Source texts of formatted documents:
- Opening Delimiter -
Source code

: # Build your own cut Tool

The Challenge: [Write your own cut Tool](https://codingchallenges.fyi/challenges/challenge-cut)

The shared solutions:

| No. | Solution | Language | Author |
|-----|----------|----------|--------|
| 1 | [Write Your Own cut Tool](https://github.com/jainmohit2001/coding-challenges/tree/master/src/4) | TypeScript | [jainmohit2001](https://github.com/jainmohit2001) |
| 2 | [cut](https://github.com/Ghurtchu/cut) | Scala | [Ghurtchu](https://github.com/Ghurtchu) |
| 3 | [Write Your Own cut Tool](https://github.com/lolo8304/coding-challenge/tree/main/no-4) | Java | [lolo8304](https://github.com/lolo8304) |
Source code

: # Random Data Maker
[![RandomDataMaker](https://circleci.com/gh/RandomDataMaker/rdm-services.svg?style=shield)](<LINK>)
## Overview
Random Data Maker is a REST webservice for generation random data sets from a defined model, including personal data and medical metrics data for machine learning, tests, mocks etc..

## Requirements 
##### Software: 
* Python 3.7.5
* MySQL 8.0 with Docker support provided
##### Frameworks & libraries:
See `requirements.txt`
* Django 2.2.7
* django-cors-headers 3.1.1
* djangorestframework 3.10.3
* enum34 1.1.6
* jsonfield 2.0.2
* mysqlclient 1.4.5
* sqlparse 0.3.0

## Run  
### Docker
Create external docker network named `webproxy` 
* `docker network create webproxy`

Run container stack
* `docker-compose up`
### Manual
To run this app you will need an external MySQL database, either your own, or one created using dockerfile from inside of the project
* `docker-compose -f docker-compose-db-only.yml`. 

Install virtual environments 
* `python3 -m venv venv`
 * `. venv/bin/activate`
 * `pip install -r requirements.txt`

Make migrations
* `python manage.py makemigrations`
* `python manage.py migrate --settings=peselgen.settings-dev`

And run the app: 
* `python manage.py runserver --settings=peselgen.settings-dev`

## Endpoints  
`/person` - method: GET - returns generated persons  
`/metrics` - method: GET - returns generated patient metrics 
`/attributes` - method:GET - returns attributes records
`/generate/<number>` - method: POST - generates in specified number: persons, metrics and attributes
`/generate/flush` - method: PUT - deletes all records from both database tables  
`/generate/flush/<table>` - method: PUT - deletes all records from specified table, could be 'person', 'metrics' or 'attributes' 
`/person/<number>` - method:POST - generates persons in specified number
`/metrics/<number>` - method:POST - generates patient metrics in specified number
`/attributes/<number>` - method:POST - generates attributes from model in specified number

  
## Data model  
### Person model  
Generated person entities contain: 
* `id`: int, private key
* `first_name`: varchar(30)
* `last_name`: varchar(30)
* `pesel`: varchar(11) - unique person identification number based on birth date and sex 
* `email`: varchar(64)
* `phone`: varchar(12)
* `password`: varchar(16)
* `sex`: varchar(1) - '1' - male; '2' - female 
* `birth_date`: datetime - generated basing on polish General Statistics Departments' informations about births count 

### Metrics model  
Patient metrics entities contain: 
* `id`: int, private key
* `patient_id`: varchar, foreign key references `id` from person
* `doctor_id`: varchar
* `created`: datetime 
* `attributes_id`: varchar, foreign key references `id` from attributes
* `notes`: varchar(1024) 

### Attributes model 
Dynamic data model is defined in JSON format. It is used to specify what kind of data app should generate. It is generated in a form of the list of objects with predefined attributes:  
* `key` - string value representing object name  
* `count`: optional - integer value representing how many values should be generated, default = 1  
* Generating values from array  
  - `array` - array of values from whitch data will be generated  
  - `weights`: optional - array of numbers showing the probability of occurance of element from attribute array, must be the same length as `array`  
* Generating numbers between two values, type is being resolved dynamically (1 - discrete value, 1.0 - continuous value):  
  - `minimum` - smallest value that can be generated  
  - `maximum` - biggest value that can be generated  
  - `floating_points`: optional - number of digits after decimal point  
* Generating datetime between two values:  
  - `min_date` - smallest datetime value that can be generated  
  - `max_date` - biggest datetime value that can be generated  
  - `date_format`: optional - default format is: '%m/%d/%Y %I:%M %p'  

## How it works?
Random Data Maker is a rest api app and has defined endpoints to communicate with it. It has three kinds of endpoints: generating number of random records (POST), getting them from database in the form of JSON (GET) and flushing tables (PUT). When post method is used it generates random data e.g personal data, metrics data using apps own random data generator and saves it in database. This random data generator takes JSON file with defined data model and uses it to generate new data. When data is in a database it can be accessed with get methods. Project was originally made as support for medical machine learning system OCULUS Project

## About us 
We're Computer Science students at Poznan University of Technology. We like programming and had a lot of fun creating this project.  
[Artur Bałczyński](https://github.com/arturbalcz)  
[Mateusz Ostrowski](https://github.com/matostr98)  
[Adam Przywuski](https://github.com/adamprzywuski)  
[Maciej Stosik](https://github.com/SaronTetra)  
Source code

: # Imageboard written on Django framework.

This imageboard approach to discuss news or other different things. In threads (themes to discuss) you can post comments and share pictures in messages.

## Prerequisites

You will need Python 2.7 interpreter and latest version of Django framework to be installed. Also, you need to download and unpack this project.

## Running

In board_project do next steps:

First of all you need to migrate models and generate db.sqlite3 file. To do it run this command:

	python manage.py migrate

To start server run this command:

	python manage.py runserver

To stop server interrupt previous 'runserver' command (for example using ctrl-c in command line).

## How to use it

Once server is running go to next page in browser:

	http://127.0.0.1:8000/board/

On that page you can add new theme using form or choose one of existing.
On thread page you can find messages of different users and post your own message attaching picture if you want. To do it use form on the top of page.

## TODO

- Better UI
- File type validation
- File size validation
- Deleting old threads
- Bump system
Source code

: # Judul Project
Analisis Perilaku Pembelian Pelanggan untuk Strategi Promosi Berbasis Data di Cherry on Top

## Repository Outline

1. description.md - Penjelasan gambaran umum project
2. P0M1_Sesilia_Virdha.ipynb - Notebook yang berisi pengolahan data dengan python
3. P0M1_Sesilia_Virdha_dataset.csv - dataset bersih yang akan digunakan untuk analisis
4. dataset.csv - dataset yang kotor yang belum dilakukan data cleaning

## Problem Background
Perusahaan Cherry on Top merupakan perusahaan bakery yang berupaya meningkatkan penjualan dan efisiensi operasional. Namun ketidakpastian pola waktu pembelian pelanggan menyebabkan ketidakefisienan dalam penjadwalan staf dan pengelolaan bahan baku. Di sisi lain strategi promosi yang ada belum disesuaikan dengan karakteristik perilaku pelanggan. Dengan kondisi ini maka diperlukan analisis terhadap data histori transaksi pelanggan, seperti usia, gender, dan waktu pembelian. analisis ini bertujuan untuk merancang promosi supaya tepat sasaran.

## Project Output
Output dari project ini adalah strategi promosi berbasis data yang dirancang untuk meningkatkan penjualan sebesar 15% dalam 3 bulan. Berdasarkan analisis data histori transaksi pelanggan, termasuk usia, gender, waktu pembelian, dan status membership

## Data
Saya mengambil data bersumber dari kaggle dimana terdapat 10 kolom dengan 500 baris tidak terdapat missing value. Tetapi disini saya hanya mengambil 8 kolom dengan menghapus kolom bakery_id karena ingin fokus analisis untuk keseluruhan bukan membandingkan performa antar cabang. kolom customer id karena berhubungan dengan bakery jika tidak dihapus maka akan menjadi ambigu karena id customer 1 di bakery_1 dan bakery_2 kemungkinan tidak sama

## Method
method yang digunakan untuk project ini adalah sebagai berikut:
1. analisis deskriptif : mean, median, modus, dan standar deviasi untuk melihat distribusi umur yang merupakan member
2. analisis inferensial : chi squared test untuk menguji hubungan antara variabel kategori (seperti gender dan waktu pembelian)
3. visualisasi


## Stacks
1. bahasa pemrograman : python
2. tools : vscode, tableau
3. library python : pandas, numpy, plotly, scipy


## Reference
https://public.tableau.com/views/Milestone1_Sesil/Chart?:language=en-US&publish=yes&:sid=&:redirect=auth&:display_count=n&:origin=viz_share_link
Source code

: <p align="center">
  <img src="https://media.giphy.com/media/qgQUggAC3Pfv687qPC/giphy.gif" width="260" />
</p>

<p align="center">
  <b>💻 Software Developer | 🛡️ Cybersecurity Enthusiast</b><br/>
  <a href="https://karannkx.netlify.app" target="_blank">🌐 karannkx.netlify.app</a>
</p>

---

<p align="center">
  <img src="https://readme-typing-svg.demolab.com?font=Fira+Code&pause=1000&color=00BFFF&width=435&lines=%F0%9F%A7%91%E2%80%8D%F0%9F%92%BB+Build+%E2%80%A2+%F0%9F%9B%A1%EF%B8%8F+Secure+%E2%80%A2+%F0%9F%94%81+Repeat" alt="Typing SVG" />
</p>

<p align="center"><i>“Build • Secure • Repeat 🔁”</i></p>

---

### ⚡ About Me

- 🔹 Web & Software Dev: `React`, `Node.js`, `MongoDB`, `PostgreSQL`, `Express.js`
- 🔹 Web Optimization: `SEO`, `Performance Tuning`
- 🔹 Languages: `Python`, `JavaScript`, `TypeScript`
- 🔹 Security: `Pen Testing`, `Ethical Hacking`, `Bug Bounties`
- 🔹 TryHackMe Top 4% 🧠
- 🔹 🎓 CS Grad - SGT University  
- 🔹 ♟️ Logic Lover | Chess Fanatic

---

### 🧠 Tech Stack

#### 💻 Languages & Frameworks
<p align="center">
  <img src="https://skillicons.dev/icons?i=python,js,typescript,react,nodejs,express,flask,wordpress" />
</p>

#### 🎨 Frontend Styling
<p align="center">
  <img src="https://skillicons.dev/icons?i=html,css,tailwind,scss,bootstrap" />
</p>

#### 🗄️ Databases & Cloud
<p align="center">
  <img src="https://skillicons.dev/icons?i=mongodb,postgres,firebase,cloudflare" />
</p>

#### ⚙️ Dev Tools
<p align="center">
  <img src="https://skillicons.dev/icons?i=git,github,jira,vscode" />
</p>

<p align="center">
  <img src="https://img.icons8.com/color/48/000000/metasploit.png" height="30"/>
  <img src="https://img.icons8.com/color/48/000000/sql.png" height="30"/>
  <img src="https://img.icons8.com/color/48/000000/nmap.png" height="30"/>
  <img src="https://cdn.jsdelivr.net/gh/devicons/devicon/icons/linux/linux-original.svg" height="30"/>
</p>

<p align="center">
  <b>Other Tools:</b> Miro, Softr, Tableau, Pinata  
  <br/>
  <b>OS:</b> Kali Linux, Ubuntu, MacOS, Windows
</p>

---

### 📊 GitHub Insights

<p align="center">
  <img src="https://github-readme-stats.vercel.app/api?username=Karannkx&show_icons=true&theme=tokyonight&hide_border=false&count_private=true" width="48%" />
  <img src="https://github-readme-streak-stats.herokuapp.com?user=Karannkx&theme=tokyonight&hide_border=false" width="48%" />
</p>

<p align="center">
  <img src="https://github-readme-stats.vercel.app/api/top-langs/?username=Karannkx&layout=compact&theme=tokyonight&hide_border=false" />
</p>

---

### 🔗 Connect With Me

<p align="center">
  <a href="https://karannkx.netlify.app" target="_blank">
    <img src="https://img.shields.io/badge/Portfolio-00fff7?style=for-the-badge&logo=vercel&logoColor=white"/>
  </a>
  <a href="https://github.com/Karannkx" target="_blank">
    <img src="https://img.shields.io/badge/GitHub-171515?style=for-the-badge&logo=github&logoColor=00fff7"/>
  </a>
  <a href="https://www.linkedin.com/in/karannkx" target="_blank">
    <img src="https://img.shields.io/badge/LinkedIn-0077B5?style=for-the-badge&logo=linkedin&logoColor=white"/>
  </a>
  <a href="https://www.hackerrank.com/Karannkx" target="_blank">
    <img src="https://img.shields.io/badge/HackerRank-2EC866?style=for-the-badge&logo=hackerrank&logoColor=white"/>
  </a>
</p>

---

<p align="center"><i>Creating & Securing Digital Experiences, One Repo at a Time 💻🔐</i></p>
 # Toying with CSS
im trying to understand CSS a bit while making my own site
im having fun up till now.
- Closing Delimiter -
A line belongs in the answer if it contains the word "height"; copy every such line from the data above.

• **Solution to the problem**
  <img src="https://img.icons8.com/color/48/000000/metasploit.png" height="30"/>
  <img src="https://img.icons8.com/color/48/000000/sql.png" height="30"/>
  <img src="https://img.icons8.com/color/48/000000/nmap.png" height="30"/>
  <img src="https://cdn.jsdelivr.net/gh/devicons/devicon/icons/linux/linux-original.svg" height="30"/>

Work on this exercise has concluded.